7. Full Settlement. The Company's obligation to make the payments provided
for in this Agreement and otherwise to perform its obligations hereunder shall
not be affected by any set-off, counterclaim, recoupment, defense or other
claim, right or action which the Company may have against the Executive or
others. In no event shall the Executive be obligated to seek other employment or
take any other action by way of mitigation of the amounts payable to the
Executive under any of the provisions of this Agreement and, such amounts shall
not be reduced whether or not the Executive obtains other employment. The
Company agrees to pay as incurred, to the full extent permitted by law, all
legal fees and expenses which the Executive may reasonably incur as a result of
any contest (regardless of the outcome thereof) by the Company, the Executive or
others of the validity or enforceability of, or liability under, any provision
of this Agreement or any guarantee of performance thereof (including as a result
of any contest by the Executive about the amount of any payment pursuant to this
Agreement), plus in each case interest on any delayed payment at the applicable
Federal rate provided for in Section 7872(f)(2)(A) of the Internal Revenue Code
of 1986, as amended (the "Code").
8. Certain Additional Payments by the Company. (a) Anything in this
Agreement to the contrary notwithstanding, in the event it shall be determined
that any payment or distribution by the Company to or for the benefit of the
Executive (whether paid or payable or
7
distributed or distributable pursuant to the terms of this Agreement or
otherwise, but determined without regard to any additional payments required
under this Section 8) (a "Payment") would be subject to the excise tax imposed
by Section 4999 of the Code or any interest or penalties are incurred by the
Executive with respect to such excise tax (such excise tax, together with any
such interest and penalties, are hereinafter collectively referred to as the
"Excise Tax"), then the Executive shall be entitled to receive an additional
payment (a "Gross-Up Payment") in an amount such that after payment by the
Executive of all taxes (including any interest or penalties imposed with respect
to such taxes), including, without limitation, any income taxes (and any
interest and penalties imposed with respect thereto) and Excise Tax imposed upon
the Gross-Up Payment, the Executive retains an amount of the Gross-Up Payment
equal to the Excise Tax imposed upon the Payments.

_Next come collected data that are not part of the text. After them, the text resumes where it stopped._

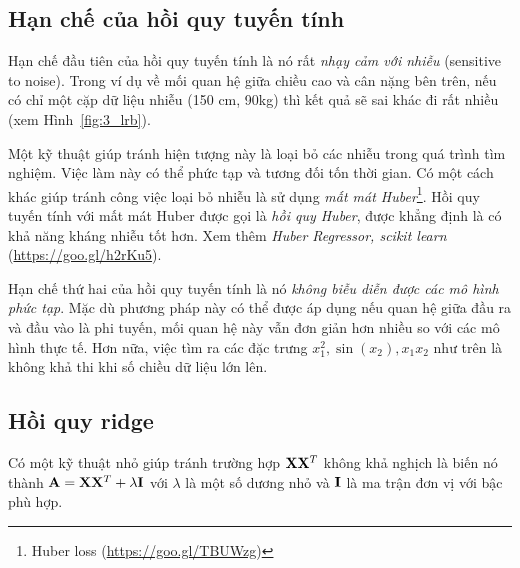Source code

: \subsection{Hạn chế của hồi quy tuyến tính}

Hạn chế đầu tiên của hồi quy tuyến tính là nó rất \textit{nhạy cảm với nhiễu} (sensitive to noise). Trong ví dụ về mối quan hệ giữa chiều cao và cân
nặng bên trên, nếu có chỉ một cặp dữ liệu {nhiễu} (150 cm, 90kg) thì kết
quả sẽ sai khác đi rất nhiều (xem Hình~\ref{fig:3_lrb}).


Một kỹ thuật giúp tránh hiện tượng này là loại bỏ các nhiễu trong quá trình tìm nghiệm. Việc làm này có thể phức tạp và tương đối tốn thời gian. Có một cách khác giúp tránh công việc loại bỏ nhiễu là sử dụng \textit{mất mát Huber}\footnote{Huber loss (\url{https://goo.gl/TBUWzg})}. Hồi quy tuyến tính với mất mát Huber được gọi là \textit{hồi quy Huber}, được khẳng định là có khả năng kháng nhiễu tốt hơn. Xem thêm \textit{Huber Regressor, scikit learn} (\url{https://goo.gl/h2rKu5}).

Hạn chế thứ hai của hồi quy tuyến tính là nó \textit{không biễu diễn được các mô
hình phức tạp}. Mặc dù phương pháp này có thể được áp dụng nếu quan
hệ giữa đầu ra và đầu vào là phi tuyến, mối quan hệ này vẫn đơn giản hơn
nhiều so với các mô hình thực tế. Hơn nữa, việc tìm ra các đặc trưng $x_1^2,
\sin(x_2), x_1x_2$ như trên là không khả thi khi số chiều dữ liệu lớn lên.


\subsection{Hồi quy ridge}

Có một kỹ thuật nhỏ giúp tránh trường hợp $\mathbf{X}\mathbf{X}^T$ không khả nghịch là biến nó thành $\mathbf{A} = \mathbf{X}\mathbf{X}^T + \lambda\mathbf{I}$ với $\lambda$ là một số dương nhỏ
và $\mathbf{I}$ là ma trận đơn vị với bậc phù hợp.

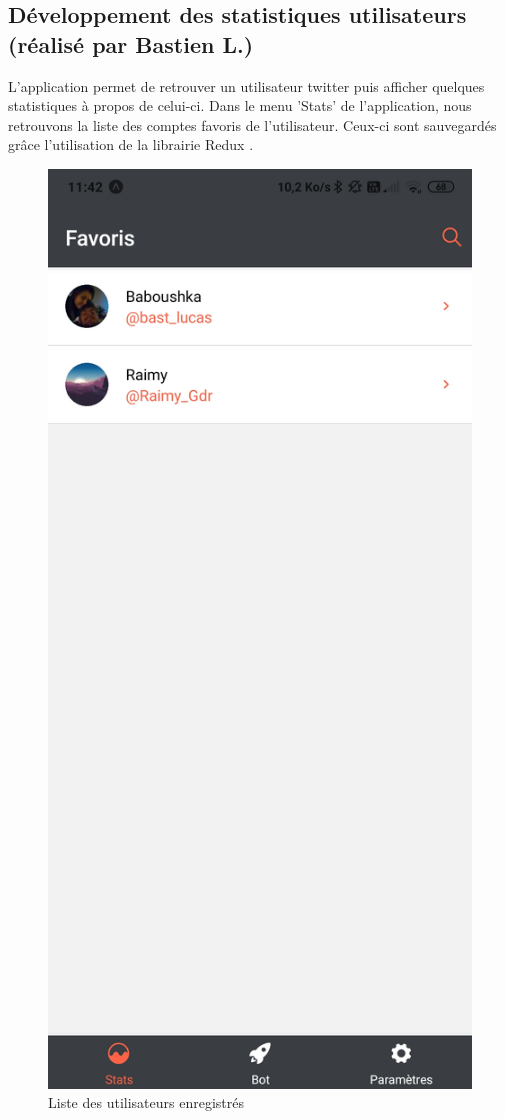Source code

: \documentclass{article}
\begin{document}
\newpage

\subsection{Développement des statistiques utilisateurs (réalisé par Bastien L.)}
L'application permet de retrouver un utilisateur twitter puis afficher quelques statistiques à propos de celui-ci. Dans le menu 'Stats' de l'application, nous retrouvons la liste des comptes favoris de l'utilisateur. Ceux-ci sont sauvegardés grâce l'utilisation de la librairie Redux \citep{redux}.
\begin{figure}[h!]
\centering
\includegraphics[scale=0.1]{images/liste_user.jpg}
\caption{Liste des utilisateurs enregistrés}
\label{fig:Liste des utilisateurs enregistrés}
\end{figure}
\end{document}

(b) Subject to the provisions of Section 8(c), all determinations required
to be made under this Section 8, including whether and when a Gross-Up Payment
is required and the amount of such Gross-Up Payment and the assumptions to be
utilized in arriving at such determination, shall be made by
PricewaterhouseCoopers LLP or such other certified public accounting firm
reasonably acceptable to the Company as may be designated by the Executive (the
"Accounting Firm") which shall provide detailed supporting calculations both to
the Company and the Executive within 15 business days of the receipt of notice
from the Executive that there has been a Payment, or such earlier time as is
requested by the Company. All fees and expenses of the Accounting Firm shall be
borne solely by the Company. Any Gross-Up Payment, as determined pursuant to
this Section 8, shall be paid by the Company to the Executive within five days
of the later of (i) the due date for the payment of any Excise Tax, and (ii) the
receipt of the Accounting Firm's determination. Any determination by the
Accounting Firm shall be binding upon the Company and the Executive. As a result
of the uncertainty in the application of Section 4999 of the Code at the time of
the initial determination by the Accounting Firm hereunder, it is possible that
Gross-Up Payments which will not have been made by the Company should have been
made ("Underpayment"), consistent with the calculations required to be made
hereunder. In the event that the Company exhausts its remedies pursuant to
Section 8(c) and the Executive thereafter is required to make a payment of any
Excise Tax, the Accounting Firm shall determine the amount of the Underpayment
that has occurred and any such Underpayment shall be promptly paid by the
Company to or for the benefit of the Executive.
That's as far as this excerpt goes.